Further underscoring this trend, IDC's *China Semiannual Accelerated Computing Tracker (1H 2024)* reported China's accelerated server market reached $5 billion in the first half of 2024, surging 63% year-over-year. Within this high-growth segment, a pivotal change emerged: servers powered by non-GPU chips like NPUs and ASICs grew explosively at 182%, reaching nearly $700 million.

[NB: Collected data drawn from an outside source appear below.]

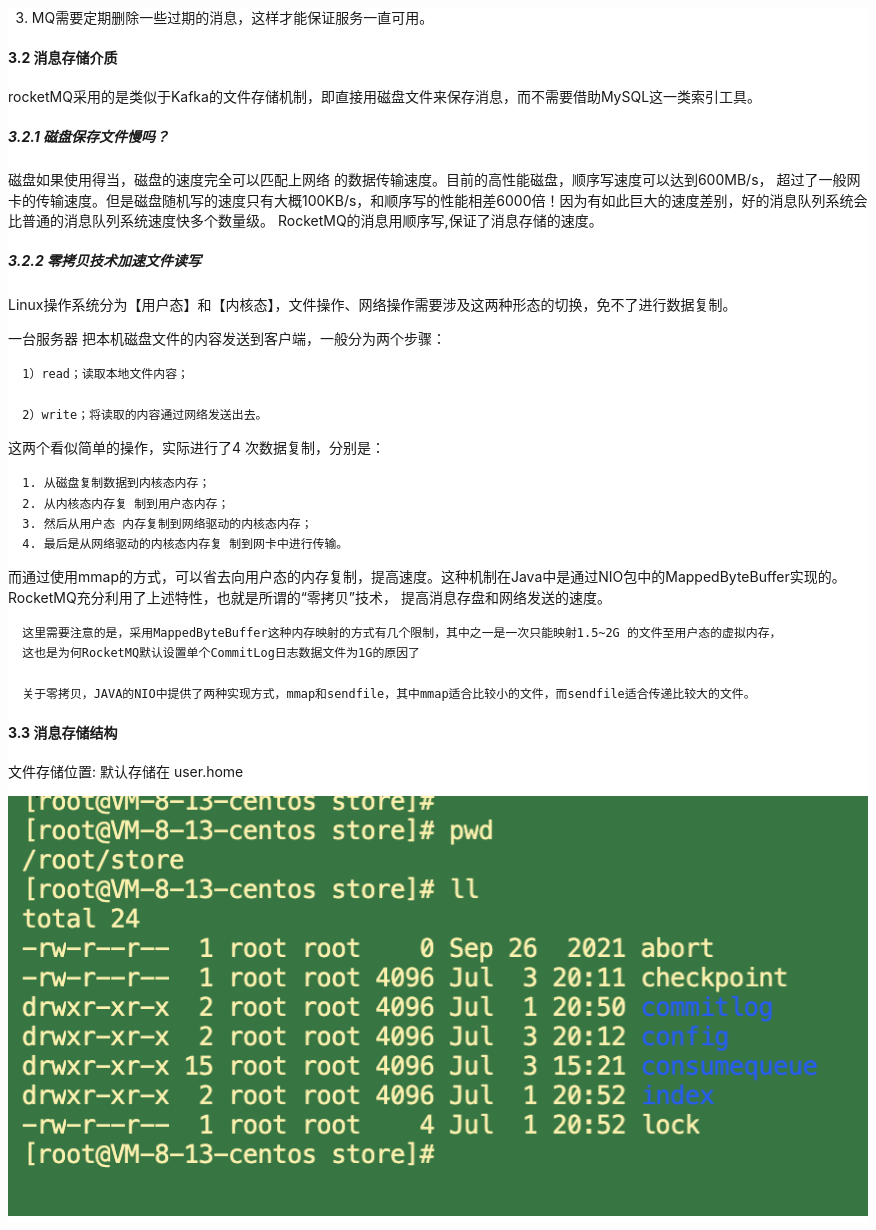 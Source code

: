    3. MQ需要定期删除一些过期的消息，这样才能保证服务一直可用。

#### 3.2 消息存储介质 

rocketMQ采用的是类似于Kafka的文件存储机制，即直接用磁盘文件来保存消息，而不需要借助MySQL这一类索引工具。

##### 3.2.1 磁盘保存文件慢吗？ 

   磁盘如果使用得当，磁盘的速度完全可以匹配上网络 的数据传输速度。目前的高性能磁盘，顺序写速度可以达到600MB/s， 
   超过了一般网卡的传输速度。但是磁盘随机写的速度只有大概100KB/s，和顺序写的性能相差6000倍！因为有如此巨大的速度差别，好的消息队列系统会比普通的消息队列系统速度快多个数量级。
   RocketMQ的消息用顺序写,保证了消息存储的速度。

##### 3.2.2 零拷贝技术加速文件读写

   Linux操作系统分为【用户态】和【内核态】，文件操作、网络操作需要涉及这两种形态的切换，免不了进行数据复制。

   一台服务器 把本机磁盘文件的内容发送到客户端，一般分为两个步骤：

      1）read；读取本地文件内容；

      2）write；将读取的内容通过网络发送出去。

   这两个看似简单的操作，实际进行了4 次数据复制，分别是：

      1. 从磁盘复制数据到内核态内存；
      2. 从内核态内存复 制到用户态内存；
      3. 然后从用户态 内存复制到网络驱动的内核态内存；
      4. 最后是从网络驱动的内核态内存复 制到网卡中进行传输。

   而通过使用mmap的方式，可以省去向用户态的内存复制，提高速度。这种机制在Java中是通过NIO包中的MappedByteBuffer实现的。RocketMQ充分利用了上述特性，也就是所谓的“零拷贝”技术，
   提高消息存盘和网络发送的速度。

      这里需要注意的是，采用MappedByteBuffer这种内存映射的方式有几个限制，其中之一是一次只能映射1.5~2G 的文件至用户态的虚拟内存，
      这也是为何RocketMQ默认设置单个CommitLog日志数据文件为1G的原因了

      关于零拷贝，JAVA的NIO中提供了两种实现方式，mmap和sendfile，其中mmap适合比较小的文件，而sendfile适合传递比较大的文件。

#### 3.3 消息存储结构

   文件存储位置: 默认存储在 user.home 

![rocketmq-默认存储路径](RocketMq.assets/rocketmq-默认存储路径.png)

At the underlying accelerator chip level, the momentum is equally pronounced. IDC data shows over 900,000 accelerator chips shipped in China during 1H 2024, with domestic AI chip brands accounting for nearly 200,000 units – roughly 20% market share. Notably, local server manufacturers like Inspur, H3C, and Ningchang dominated, capturing over 70% of the market by revenue. China's server supply chain is rapidly integrating with domestic AI chips, forging a distinct ecosystem.

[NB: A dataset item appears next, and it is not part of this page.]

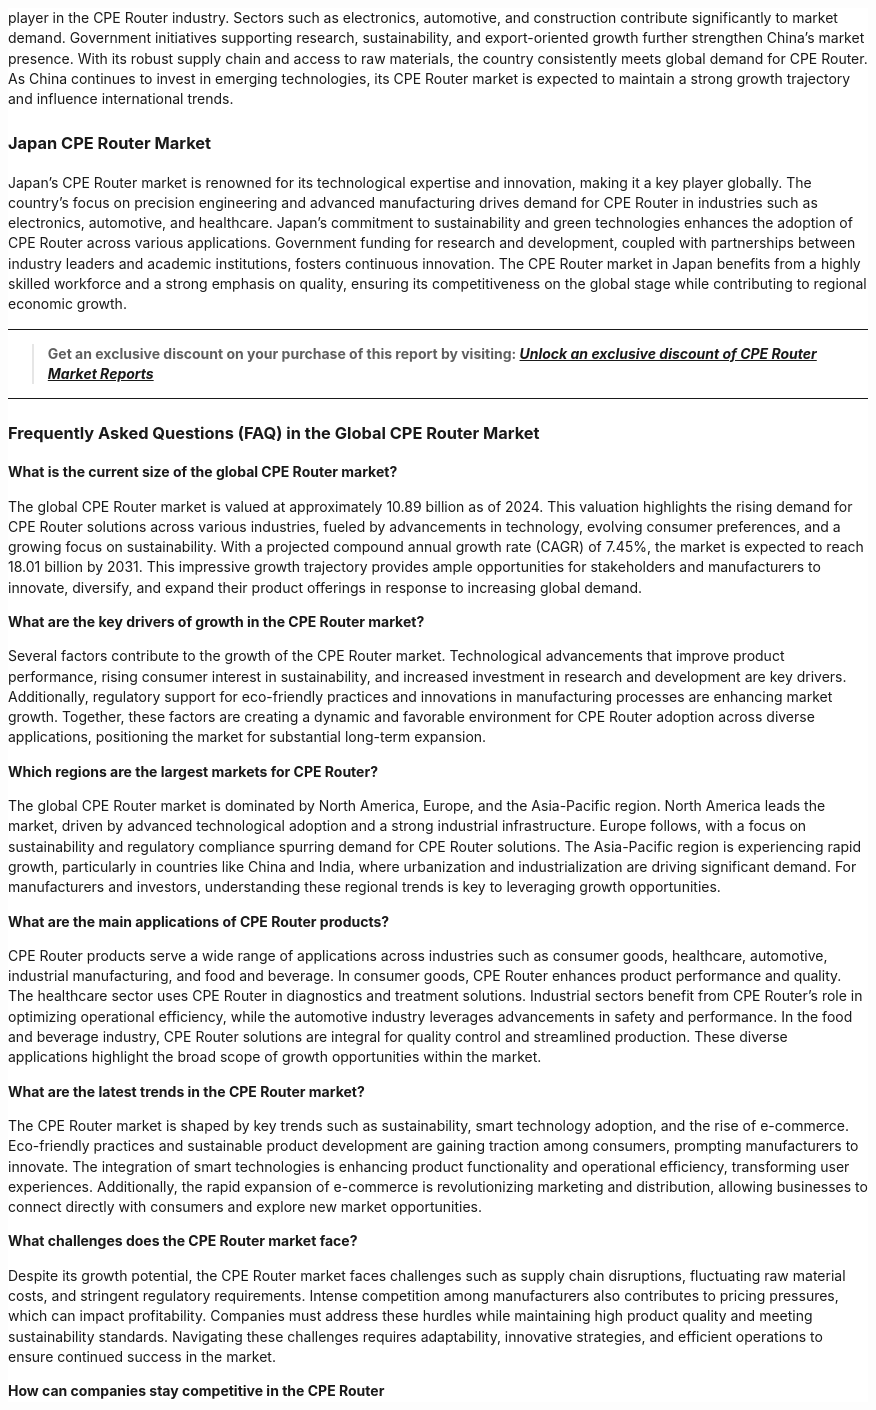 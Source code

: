 player in the CPE Router industry. Sectors such as electronics, automotive, and construction contribute significantly to market demand. Government initiatives supporting research, sustainability, and export-oriented growth further strengthen China&rsquo;s market presence. With its robust supply chain and access to raw materials, the country consistently meets global demand for CPE Router. As China continues to invest in emerging technologies, its CPE Router market is expected to maintain a strong growth trajectory and influence international trends.</p><h3>Japan CPE Router Market</h3><p>Japan&rsquo;s CPE Router market is renowned for its technological expertise and innovation, making it a key player globally. The country&rsquo;s focus on precision engineering and advanced manufacturing drives demand for CPE Router in industries such as electronics, automotive, and healthcare. Japan&rsquo;s commitment to sustainability and green technologies enhances the adoption of CPE Router across various applications. Government funding for research and development, coupled with partnerships between industry leaders and academic institutions, fosters continuous innovation. The CPE Router market in Japan benefits from a highly skilled workforce and a strong emphasis on quality, ensuring its competitiveness on the global stage while contributing to regional economic growth.</p><hr /><blockquote><p><strong>Get an exclusive discount on your purchase of this report by visiting: <em><a href="://marketresearchpulse.com/ask-for-discount/59067?utm_source=Github&amp;utm_medium=0114">Unlock an exclusive discount of CPE Router Market Reports</a></em>&nbsp;</strong></p></blockquote><hr /><h3>Frequently Asked Questions (FAQ) in the Global CPE Router Market</h3><p><strong>What is the current size of the global CPE Router market?</strong></p><p>The global CPE Router market is valued at approximately 10.89 billion as of 2024. This valuation highlights the rising demand for CPE Router solutions across various industries, fueled by advancements in technology, evolving consumer preferences, and a growing focus on sustainability. With a projected compound annual growth rate (CAGR) of 7.45%, the market is expected to reach 18.01 billion by 2031. This impressive growth trajectory provides ample opportunities for stakeholders and manufacturers to innovate, diversify, and expand their product offerings in response to increasing global demand.</p><p><strong>What are the key drivers of growth in the CPE Router market?</strong></p><p>Several factors contribute to the growth of the CPE Router market. Technological advancements that improve product performance, rising consumer interest in sustainability, and increased investment in research and development are key drivers. Additionally, regulatory support for eco-friendly practices and innovations in manufacturing processes are enhancing market growth. Together, these factors are creating a dynamic and favorable environment for CPE Router adoption across diverse applications, positioning the market for substantial long-term expansion.</p><p><strong>Which regions are the largest markets for CPE Router?</strong></p><p>The global CPE Router market is dominated by North America, Europe, and the Asia-Pacific region. North America leads the market, driven by advanced technological adoption and a strong industrial infrastructure. Europe follows, with a focus on sustainability and regulatory compliance spurring demand for CPE Router solutions. The Asia-Pacific region is experiencing rapid growth, particularly in countries like China and India, where urbanization and industrialization are driving significant demand. For manufacturers and investors, understanding these regional trends is key to leveraging growth opportunities.</p><p><strong>What are the main applications of CPE Router products?</strong></p><p>CPE Router products serve a wide range of applications across industries such as consumer goods, healthcare, automotive, industrial manufacturing, and food and beverage. In consumer goods, CPE Router enhances product performance and quality. The healthcare sector uses CPE Router in diagnostics and treatment solutions. Industrial sectors benefit from CPE Router&rsquo;s role in optimizing operational efficiency, while the automotive industry leverages advancements in safety and performance. In the food and beverage industry, CPE Router solutions are integral for quality control and streamlined production. These diverse applications highlight the broad scope of growth opportunities within the market.</p><p><strong>What are the latest trends in the CPE Router market?</strong></p><p>The CPE Router market is shaped by key trends such as sustainability, smart technology adoption, and the rise of e-commerce. Eco-friendly practices and sustainable product development are gaining traction among consumers, prompting manufacturers to innovate. The integration of smart technologies is enhancing product functionality and operational efficiency, transforming user experiences. Additionally, the rapid expansion of e-commerce is revolutionizing marketing and distribution, allowing businesses to connect directly with consumers and explore new market opportunities.</p><p><strong>What challenges does the CPE Router market face?</strong></p><p>Despite its growth potential, the CPE Router market faces challenges such as supply chain disruptions, fluctuating raw material costs, and stringent regulatory requirements. Intense competition among manufacturers also contributes to pricing pressures, which can impact profitability. Companies must address these hurdles while maintaining high product quality and meeting sustainability standards. Navigating these challenges requires adaptability, innovative strategies, and efficient operations to ensure continued success in the market.</p><p><strong>How can companies stay competitive in the CPE Router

IDC China AI Infrastructure analyst Du Yunlong noted that due to prior large-scale procurements, China's AI server market remains in a "stock market" phase, providing a buffer for domestic technology upgrades. He emphasized that as demand for industry-specific large models intensifies, "building ecosystems compatible with China's computing facilities will become the primary focus."
A landmark commercial case vividly illustrates the domestic acceleration. In May 2024, China Mobile announced winners for its 2024-2025 New Intelligent Computing Center procurement project, involving 7,994 AI servers at a total value of ¥19.1 billion (tax excluded). The winning vendors – Kunlun, Sugon, Powerleader, Yangtze Computing, FusionServer, Baixin, and Huakun Zhenyu – share a critical commonality: all are hardware partners within Huawei's Ascend ecosystem. Huawei's Ascend architecture effectively monopolized the project's technical route.
Within the high-demand internet sector, leading cloud providers have also decisively embraced domestic AI infrastructure. Huawei Ascend confirmed its hardware platform now fully supports and optimizes Alibaba's entire "Tongyi Qianwen" model series, from the 7B-parameter Qwen-7B to the 72B-parameter Qwen-72B. Baidu Intelligent Cloud offers users the option to deploy its ERNIE models onto Ascend hardware via its "Qianfan" platform. Tencent Cloud integrates its "Hunyuan" model with Ascend servers for enterprise solutions. iFlyTek was among the earliest to adapt its "Spark" model to the Ascend platform.
Consequently, NVIDIA's H20 re-enters a market far less dependent and no longer a vacuum. The company must not only justify the performance compromises inherent in its compliant design but also contend with formidable domestic competitors wielding advantages in price, service, and ecosystem synergy. Furthermore, for Chinese clients deeply invested in adapting software and infrastructure to domestic alternatives, the decision to partially or fully reintegrate NVIDIA technology presents a complex and challenging commercial calculus.